Stored records

"""

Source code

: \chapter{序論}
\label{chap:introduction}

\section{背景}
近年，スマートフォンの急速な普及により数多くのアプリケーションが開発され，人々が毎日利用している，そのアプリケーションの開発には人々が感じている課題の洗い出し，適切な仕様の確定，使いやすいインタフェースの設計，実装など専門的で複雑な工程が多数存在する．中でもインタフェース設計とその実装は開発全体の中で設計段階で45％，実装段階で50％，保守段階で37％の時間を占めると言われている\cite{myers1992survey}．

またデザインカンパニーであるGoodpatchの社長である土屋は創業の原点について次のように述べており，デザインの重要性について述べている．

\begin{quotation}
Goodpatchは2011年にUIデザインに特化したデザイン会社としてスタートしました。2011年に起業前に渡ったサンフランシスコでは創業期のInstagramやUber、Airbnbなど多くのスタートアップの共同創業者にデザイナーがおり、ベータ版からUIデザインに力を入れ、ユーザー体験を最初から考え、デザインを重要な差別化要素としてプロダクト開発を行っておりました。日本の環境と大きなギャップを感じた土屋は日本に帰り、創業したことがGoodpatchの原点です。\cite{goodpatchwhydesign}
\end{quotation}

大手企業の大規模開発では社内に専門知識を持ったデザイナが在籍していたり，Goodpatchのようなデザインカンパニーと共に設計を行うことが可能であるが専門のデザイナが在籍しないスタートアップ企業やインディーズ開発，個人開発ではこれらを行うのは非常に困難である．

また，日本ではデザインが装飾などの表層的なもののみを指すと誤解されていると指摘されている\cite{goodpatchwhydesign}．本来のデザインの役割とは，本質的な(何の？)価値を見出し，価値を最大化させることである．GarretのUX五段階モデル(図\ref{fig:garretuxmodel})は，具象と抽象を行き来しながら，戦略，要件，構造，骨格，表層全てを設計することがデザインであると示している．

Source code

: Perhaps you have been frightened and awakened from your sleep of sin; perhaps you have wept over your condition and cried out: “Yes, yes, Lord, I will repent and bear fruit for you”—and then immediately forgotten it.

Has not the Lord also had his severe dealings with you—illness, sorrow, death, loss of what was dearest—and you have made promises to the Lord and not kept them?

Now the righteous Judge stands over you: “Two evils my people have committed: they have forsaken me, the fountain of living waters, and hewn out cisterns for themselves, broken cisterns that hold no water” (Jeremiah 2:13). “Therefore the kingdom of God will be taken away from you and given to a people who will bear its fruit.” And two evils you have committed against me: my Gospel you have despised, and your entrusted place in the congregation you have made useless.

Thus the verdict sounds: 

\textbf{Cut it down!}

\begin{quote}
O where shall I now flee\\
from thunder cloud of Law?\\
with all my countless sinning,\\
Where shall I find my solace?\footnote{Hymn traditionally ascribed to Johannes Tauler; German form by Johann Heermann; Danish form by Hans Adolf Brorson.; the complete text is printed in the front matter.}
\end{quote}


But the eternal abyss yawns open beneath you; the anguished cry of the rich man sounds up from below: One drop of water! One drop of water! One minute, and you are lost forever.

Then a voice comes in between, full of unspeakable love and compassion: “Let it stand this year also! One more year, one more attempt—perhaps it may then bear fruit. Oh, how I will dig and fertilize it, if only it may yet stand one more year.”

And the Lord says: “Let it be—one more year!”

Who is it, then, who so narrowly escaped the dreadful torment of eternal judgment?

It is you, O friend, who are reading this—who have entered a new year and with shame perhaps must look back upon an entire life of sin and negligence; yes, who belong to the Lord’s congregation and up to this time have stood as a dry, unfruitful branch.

"""

> [Task]
Could you find every line in the records above that contains the word "perhaps" and copy it?

> [Response to this exercise]
: Perhaps you have been frightened and awakened from your sleep of sin; perhaps you have wept over your condition and cried out: “Yes, yes, Lord, I will repent and bear fruit for you”—and then immediately forgotten it.
Then a voice comes in between, full of unspeakable love and compassion: “Let it stand this year also! One more year, one more attempt—perhaps it may then bear fruit. Oh, how I will dig and fertilize it, if only it may yet stand one more year.”
It is you, O friend, who are reading this—who have entered a new year and with shame perhaps must look back upon an entire life of sin and negligence; yes, who belong to the Lord’s congregation and up to this time have stood as a dry, unfruitful branch.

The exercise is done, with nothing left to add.